SCÈNE XII

DON GUSMAN, RUIS PERALDO, OZORIO, REMEDIOS, PORTEURS INDIENS.

Une clairière dans une forêt vierge en Amérique, au bord d’une rivière encombrée d’îles et de troncs d’arbres. Un campement de bandeirantes parmi des taillis de cannes jaunes à raies vertes.

DON GUSMAN

Et vous dites que sur un de ces blocs vous avez reconnu le dessin de la Sainte Croix ?

RUIS PERALDO

Non pas sur l’un seulement, mais sur bien d’autres encore, une croix aux branches égales tout entourée de volutes qui ressemblent à des serpents.

DON GUSMAN

Ainsi sur le tombeau de ce peuple mort et dont le nom même a péri il y a la croix ! ils tendent du fond de leur tombeau la croix à ces vivants qui du bout du monde se sont mis en marche pour les retrouver.

RUIS PERALDO

Il n’y a pas seulement la croix, il y a ces monstres ou bouteilles que je vous ai décrits,

Ces géants pareils aux Chérubins précipités de l’Écriture qui à travers les lianes, tout mangés par les arbres maudits, tournent vers les quatre coins de l’horizon leurs faces éthiopiennes.

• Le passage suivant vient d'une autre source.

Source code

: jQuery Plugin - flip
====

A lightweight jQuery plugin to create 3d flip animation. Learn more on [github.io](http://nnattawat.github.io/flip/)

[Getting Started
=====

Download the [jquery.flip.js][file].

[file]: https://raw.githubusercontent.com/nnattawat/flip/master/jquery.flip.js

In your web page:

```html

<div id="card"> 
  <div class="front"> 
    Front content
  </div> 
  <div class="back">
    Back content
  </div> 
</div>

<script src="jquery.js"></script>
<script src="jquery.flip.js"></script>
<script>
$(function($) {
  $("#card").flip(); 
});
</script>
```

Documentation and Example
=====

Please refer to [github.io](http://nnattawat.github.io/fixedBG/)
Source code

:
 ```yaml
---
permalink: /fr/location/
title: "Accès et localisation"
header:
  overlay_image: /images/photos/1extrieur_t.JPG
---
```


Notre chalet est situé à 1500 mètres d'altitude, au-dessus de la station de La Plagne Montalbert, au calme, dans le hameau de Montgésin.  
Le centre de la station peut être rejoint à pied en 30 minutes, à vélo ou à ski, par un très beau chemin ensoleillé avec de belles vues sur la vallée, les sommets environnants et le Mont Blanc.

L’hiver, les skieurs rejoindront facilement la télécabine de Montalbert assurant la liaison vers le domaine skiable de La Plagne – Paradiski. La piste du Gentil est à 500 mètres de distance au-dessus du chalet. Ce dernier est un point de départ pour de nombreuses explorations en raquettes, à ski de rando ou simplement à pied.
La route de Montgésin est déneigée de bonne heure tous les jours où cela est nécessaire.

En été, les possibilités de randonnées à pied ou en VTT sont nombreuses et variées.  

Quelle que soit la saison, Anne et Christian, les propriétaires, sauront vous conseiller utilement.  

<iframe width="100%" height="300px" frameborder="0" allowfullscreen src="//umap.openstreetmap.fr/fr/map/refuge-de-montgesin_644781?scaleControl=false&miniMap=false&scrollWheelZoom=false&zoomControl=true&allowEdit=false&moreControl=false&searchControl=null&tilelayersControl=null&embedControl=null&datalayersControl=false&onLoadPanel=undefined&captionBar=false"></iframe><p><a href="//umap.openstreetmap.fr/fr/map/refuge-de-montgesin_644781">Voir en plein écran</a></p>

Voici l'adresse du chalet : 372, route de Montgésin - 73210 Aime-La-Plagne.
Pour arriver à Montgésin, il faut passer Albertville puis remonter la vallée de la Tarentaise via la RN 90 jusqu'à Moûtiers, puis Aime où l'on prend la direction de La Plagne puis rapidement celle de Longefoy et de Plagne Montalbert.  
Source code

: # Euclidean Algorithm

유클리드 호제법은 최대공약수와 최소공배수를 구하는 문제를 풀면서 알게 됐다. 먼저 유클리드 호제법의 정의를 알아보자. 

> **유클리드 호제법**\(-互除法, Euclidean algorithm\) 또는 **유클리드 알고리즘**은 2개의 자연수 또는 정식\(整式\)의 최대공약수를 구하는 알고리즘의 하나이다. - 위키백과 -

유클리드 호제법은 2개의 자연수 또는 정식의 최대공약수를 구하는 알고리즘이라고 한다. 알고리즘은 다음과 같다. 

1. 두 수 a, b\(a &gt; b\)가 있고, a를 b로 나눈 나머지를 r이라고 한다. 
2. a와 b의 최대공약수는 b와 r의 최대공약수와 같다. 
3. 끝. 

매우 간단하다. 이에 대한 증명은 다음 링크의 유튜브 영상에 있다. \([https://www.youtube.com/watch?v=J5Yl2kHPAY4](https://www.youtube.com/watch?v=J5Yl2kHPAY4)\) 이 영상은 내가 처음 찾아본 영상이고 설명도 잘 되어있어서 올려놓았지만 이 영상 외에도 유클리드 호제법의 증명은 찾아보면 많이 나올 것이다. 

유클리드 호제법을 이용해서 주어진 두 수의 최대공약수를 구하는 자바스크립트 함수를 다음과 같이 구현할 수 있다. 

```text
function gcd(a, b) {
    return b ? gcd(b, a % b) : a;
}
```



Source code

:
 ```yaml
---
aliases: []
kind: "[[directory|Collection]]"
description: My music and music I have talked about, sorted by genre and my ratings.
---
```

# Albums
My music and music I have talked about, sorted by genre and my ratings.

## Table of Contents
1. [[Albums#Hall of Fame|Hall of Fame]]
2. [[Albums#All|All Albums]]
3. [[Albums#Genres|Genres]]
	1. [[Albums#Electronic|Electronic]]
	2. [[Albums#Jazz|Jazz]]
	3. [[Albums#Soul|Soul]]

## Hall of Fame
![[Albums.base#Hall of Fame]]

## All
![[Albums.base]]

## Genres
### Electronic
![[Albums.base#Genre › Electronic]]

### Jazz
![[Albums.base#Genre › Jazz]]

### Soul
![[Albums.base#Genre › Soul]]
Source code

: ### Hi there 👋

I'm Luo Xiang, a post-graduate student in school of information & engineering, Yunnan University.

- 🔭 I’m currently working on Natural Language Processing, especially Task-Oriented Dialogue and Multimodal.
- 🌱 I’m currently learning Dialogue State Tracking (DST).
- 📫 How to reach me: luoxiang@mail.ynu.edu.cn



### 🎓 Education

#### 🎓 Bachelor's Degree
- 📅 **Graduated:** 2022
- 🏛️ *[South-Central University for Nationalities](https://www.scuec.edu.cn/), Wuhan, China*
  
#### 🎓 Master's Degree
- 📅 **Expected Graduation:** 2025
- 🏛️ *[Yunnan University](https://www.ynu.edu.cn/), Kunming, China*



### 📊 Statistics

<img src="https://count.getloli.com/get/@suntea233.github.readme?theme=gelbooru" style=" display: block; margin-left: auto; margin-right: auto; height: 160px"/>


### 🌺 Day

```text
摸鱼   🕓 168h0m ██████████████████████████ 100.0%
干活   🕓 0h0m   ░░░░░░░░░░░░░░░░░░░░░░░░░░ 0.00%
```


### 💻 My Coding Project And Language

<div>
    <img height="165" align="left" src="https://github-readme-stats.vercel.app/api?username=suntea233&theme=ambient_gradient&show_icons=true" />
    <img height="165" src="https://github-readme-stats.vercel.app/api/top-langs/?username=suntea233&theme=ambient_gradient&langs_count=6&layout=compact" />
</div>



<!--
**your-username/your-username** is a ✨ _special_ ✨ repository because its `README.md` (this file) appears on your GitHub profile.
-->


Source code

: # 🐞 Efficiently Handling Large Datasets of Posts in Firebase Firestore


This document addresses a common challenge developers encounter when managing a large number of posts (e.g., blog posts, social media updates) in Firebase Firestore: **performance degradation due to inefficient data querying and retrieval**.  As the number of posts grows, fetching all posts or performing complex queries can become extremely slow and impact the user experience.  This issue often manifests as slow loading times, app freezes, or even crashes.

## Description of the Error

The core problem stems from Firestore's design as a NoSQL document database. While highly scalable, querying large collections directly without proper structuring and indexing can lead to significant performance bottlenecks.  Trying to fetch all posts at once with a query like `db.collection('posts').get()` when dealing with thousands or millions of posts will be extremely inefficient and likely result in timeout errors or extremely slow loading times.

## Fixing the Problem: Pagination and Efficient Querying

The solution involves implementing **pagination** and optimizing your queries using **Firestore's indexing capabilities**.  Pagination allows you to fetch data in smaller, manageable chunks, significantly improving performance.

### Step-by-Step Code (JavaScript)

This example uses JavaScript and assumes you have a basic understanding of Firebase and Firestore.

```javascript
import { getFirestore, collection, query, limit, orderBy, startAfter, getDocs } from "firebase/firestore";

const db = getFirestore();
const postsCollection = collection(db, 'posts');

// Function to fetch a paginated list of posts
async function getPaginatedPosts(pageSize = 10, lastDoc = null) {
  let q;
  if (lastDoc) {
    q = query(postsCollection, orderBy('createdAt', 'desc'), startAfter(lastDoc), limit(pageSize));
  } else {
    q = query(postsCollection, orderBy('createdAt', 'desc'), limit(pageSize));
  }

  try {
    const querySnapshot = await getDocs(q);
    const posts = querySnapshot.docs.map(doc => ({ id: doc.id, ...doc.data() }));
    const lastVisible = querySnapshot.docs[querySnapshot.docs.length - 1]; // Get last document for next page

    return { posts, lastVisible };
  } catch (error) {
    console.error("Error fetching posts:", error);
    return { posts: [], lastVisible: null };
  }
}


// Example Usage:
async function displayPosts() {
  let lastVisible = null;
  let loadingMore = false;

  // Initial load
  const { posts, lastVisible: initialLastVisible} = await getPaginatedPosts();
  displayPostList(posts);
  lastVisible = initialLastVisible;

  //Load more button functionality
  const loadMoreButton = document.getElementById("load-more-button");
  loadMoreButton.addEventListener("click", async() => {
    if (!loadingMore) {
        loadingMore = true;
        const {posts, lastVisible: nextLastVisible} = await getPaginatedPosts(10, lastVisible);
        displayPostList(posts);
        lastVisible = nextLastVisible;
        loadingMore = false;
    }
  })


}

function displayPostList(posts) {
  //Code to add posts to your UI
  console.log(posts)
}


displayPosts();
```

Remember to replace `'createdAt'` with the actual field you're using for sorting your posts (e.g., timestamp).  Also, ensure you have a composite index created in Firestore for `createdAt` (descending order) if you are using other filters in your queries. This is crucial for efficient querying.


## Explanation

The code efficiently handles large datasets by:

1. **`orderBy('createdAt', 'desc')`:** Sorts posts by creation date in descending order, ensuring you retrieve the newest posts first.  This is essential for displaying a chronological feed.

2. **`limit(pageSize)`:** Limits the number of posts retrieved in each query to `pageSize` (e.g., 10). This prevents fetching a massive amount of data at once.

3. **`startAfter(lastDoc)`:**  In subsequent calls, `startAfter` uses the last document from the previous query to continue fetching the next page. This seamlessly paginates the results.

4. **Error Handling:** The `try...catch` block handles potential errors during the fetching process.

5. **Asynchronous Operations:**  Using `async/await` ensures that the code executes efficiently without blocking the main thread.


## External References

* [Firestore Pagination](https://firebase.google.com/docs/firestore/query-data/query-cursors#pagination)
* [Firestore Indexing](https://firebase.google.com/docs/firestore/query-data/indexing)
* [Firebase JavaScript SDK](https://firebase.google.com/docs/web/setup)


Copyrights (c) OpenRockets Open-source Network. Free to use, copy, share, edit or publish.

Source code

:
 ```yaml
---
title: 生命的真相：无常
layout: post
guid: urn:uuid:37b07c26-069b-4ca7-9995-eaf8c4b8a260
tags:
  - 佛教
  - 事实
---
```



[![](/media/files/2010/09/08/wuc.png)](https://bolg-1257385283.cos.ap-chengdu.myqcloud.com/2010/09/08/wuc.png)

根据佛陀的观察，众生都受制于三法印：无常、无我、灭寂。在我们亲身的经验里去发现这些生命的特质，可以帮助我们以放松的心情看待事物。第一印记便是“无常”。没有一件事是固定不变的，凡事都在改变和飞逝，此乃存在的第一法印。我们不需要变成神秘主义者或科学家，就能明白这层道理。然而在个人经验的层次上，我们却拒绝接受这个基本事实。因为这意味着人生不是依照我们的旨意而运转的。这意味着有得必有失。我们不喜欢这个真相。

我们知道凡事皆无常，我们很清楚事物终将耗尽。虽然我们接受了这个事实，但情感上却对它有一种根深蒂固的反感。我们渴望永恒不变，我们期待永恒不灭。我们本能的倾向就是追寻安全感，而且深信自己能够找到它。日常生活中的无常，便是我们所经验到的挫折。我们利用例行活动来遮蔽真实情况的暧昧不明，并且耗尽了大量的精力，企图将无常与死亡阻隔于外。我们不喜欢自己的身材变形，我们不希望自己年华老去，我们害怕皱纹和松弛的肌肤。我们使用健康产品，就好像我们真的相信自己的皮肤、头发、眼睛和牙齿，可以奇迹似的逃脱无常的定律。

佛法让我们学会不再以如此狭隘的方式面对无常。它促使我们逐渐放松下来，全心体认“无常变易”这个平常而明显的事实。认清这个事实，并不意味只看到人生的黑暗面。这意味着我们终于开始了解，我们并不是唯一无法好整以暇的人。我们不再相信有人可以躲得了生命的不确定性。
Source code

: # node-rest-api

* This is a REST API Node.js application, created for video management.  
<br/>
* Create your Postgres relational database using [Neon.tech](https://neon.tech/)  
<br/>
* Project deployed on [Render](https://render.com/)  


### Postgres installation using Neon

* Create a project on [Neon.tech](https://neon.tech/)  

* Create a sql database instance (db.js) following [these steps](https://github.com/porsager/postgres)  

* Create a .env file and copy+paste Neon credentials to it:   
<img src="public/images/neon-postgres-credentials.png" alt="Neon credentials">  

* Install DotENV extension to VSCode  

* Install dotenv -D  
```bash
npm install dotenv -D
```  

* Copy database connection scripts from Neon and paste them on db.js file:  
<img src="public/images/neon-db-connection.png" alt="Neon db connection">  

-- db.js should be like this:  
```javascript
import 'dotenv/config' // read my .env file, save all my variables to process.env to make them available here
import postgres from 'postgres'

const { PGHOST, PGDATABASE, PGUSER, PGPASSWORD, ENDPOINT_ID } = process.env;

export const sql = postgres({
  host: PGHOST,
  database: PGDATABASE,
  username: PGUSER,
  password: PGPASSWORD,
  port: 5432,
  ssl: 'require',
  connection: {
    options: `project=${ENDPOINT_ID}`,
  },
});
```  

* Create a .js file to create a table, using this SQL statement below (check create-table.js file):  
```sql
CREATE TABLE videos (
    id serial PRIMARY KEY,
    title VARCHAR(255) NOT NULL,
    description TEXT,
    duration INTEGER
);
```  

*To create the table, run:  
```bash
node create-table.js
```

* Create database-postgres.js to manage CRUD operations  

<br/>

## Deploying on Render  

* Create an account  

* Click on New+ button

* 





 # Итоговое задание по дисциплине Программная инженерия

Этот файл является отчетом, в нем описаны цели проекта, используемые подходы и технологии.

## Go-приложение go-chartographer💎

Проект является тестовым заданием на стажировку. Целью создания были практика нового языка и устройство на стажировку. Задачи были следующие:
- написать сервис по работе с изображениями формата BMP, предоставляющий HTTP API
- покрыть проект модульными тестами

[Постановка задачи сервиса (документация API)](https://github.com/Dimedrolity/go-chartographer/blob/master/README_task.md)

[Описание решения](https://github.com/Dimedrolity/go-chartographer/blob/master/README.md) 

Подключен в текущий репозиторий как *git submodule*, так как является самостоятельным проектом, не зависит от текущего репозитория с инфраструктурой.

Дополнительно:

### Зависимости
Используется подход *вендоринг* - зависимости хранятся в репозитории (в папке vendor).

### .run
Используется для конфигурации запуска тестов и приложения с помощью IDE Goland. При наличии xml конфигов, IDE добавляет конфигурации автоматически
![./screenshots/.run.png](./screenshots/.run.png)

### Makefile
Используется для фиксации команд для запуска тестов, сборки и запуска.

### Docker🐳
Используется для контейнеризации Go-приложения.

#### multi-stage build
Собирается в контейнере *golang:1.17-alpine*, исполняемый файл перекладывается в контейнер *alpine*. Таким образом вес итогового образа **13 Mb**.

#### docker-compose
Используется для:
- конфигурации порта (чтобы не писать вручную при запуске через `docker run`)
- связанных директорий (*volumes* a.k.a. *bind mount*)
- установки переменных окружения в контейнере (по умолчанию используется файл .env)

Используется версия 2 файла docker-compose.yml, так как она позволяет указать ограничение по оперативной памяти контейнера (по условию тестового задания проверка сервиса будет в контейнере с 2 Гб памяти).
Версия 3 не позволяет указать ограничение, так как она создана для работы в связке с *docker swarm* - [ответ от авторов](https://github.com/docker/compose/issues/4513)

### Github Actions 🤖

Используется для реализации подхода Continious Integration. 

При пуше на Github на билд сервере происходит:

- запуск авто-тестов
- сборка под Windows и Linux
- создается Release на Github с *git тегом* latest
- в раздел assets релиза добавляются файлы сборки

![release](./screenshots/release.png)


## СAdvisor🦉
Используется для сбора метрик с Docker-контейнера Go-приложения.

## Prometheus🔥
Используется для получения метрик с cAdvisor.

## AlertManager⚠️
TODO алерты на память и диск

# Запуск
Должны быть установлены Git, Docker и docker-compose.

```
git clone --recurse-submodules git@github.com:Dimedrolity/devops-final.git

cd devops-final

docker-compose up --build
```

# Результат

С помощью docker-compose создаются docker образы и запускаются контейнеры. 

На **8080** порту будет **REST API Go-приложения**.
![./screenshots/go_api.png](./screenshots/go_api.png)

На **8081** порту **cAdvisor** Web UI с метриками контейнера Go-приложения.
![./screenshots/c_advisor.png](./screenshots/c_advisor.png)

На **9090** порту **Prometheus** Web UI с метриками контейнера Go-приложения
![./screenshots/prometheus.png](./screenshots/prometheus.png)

L’un d’eux plus haut que les autres et tout blanchi par la fiente des perroquets était tout enveloppé, quand je l’ai vu, des replis d’un énorme serpent.

DON GUSMAN

Ces paroles redoublent mon désir ! je veux, l’épée au poing, me mesurer avec ces portiers de l’Enfer !

RUIS PERALDO

Quant à moi, je fuis, j’ai mon compte, j’ai senti la corruption de ce lieu empesté qui me saisissait aux entrailles.

Que Dieu me pardonne pour avoir pénétré en ce lieu qui à tous les yeux humains était fait pour rester caché, cimetière exécrable !

Je n’ai plus qu’une pensée qui est de retrouver la mer avant de mourir, que j’entende le bruit du ressac sur le sable blanc !

Tous mes compagnons sont morts, il ne me reste plus que ces Indiens affamés.

DON GUSMAN

Ozorio, donne-leur quelques poignées de maïs.

OZORIO

Et nous-mêmes, Seigneur Capitaine, avec quoi achèverons-nous le voyage ?

DON GUSMAN

Tu peux revenir, si tu le veux, avec le Seigneur Peraldo.

OZORIO

Et retrouver à Santarem les créanciers qui m’attendent et se préparent à me jeter dans la fosse-aux-poux !

Non, j’irai jusqu’au bout qui est à l’extrémité ! je mettrai la main sur ces sacrées émeraudes !

Ces croix dont parlait le Senhor à l’instant, je les ai reconnues, ce sont bien celles dont le sergent Castro m’a parlé, je sais ce qu’elles veulent dire, tout cela est marqué sur mon papier.

DON GUSMAN

Et toi, Remedios ?

REMEDIOS

Si je reviens à Santarem ma femme numéro un m’y guette. Votre Excellence sait fort bien que mon cas est d’être pendu et peut-être brûlé.

DON GUSMAN

En avant par la grâce de Dieu !

RUIS PERALDO

Vous même, Senhor Gusman, ce ne sont pas les émeraudes qui vous attirent en ce lieu détestable, ni le bourreau en arrière qui vous barre la route.

DON GUSMAN

Je veux rendre à l’humanité ce peuple deux fois mort, je veux élever la Croix sur leur tombe, je veux chasser le Diable de son repaire empesté, qu’il n’y ait pas un endroit au monde où il soit sûr !

Colomb a découvert les vivants, et moi je veux posséder tous ces peuples que la mort a soustraits au roi d’Espagne.

Je veux apaiser avec la Vraie Croix les anciens maîtres. Qui était notre conquête, je veux que cet ancien monde devienne notre héritage !

OZORIO

En avant !

RUIS PERALDO

Adieu ! Ni pour vous, ni pour moi, il n’y a aucune chance de retour.